Dispatches from the Bridge’s End:

 

PRISM School Celebrates 10th Year of Practical Educating

“This school taught me some very important things. Most importantly: to be passionate about your world” seventeen year-old Tiana Conley says magnanimously to a room full of parents and current students at Aka`ula school. There is a reverent sparkle in her young eyes as she remembers a project on a topic not typically associated with fond memories- diapers. “My project on disposable diapers was very important to my education. Like many of you surely do today, I had younger siblings in diapers, and I saw how many disposable diapers were being used, and I just thought ‘wow- that’s entirely too much waste’, so I focused my project on that very problem.”

Tiana, along with Joreen Kepa and Reggie Villa, are former students who were asked to return for the tenth anniversary of PRISM’s founding in Hoolehua.

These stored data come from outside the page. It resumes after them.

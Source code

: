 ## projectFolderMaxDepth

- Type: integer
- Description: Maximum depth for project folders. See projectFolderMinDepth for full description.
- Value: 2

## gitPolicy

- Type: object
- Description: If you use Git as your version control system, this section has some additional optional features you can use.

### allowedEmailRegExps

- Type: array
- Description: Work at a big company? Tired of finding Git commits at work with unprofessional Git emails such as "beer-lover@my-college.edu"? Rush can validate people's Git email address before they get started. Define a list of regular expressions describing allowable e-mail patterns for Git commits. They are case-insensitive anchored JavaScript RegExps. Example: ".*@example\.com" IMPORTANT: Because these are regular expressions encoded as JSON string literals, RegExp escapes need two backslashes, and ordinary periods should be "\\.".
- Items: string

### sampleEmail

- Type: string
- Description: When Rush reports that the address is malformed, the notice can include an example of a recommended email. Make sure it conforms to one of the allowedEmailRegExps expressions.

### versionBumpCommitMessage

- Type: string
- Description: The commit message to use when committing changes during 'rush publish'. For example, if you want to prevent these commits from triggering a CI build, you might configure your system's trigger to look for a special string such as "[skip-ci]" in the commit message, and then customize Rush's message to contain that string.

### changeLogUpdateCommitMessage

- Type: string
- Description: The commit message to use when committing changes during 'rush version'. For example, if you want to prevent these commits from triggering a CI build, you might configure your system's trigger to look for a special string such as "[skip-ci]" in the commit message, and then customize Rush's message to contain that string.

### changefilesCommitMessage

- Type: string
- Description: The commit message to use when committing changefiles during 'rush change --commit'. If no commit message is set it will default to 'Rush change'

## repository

The school focuses on fostering creative students who think independently; much of the work at the school focuses on real-world problems and things students see around them on a daily basis. Hawaii is quite susceptible to climate change, something PRISM has focused on heavily. “This school showed us that we need to be good examples to others of how to live clean lives.” Says Conley.

Seventy-nine year old Dr. Harold Hungerford, who is a founding member of PRISM and the creator of its base curriculum, moves and speaks like a much younger man when engaging the students in political debate.

During one of the debate panels Eighth-grade student Eric Gilliland commented, “Uninformed people shouldn’t be able to make important decisions on the environment, because their lack of knowledge might mislead the public and waste valuable energy and funding.” Gilliland has conviction usually possessed by people much older than he.

“That’s very true”, replies Dr Hungerford, his face brimming with gentle pride, “but uninformed people make these broad decisions all the time. (Informed people) have to align themselves with groups that are best suited to curry influence with those in power… that’s something I’m convinced of.”

After the environmental “debate” (there weren’t any takers for the anti-environmental side), Dr Hungerford sat down with The Dispatch to reflect on a decade of seeing the fruits of his labors on Molokai. “These teachers are amazing; they are making this school, which is a godsend to these students, a great environment to grow as individuals.”

A quick glance around the room provides microcosmic example of the autonomy that PRISM strives for: rather than AV personnel, it is the students who are operating cameras to capture the meetings. There are also students running the power-point presentations which display their findings on pollution at Kaunakakai Wharf. A student moderator in the debates fires off-the-cuff follow up questions at her peers on the panel.

“We want to nurture thoughtful, effective human beings and make sure that our graduates leave the school as responsible, skilled people who are prepared to make a difference in the world.” Dr Hungerford looks around at students working together to make the symposium work. “After ten years we are beginning to see a bigger picture of what the school has produced. I already credit our students with the creation of the HI5 (bottle + can recycling) Bill. As these kids graduate high school, get out in the world, maybe go and live off-island, their potential for greater effect grows. The coming years will be very exciting for data collection.”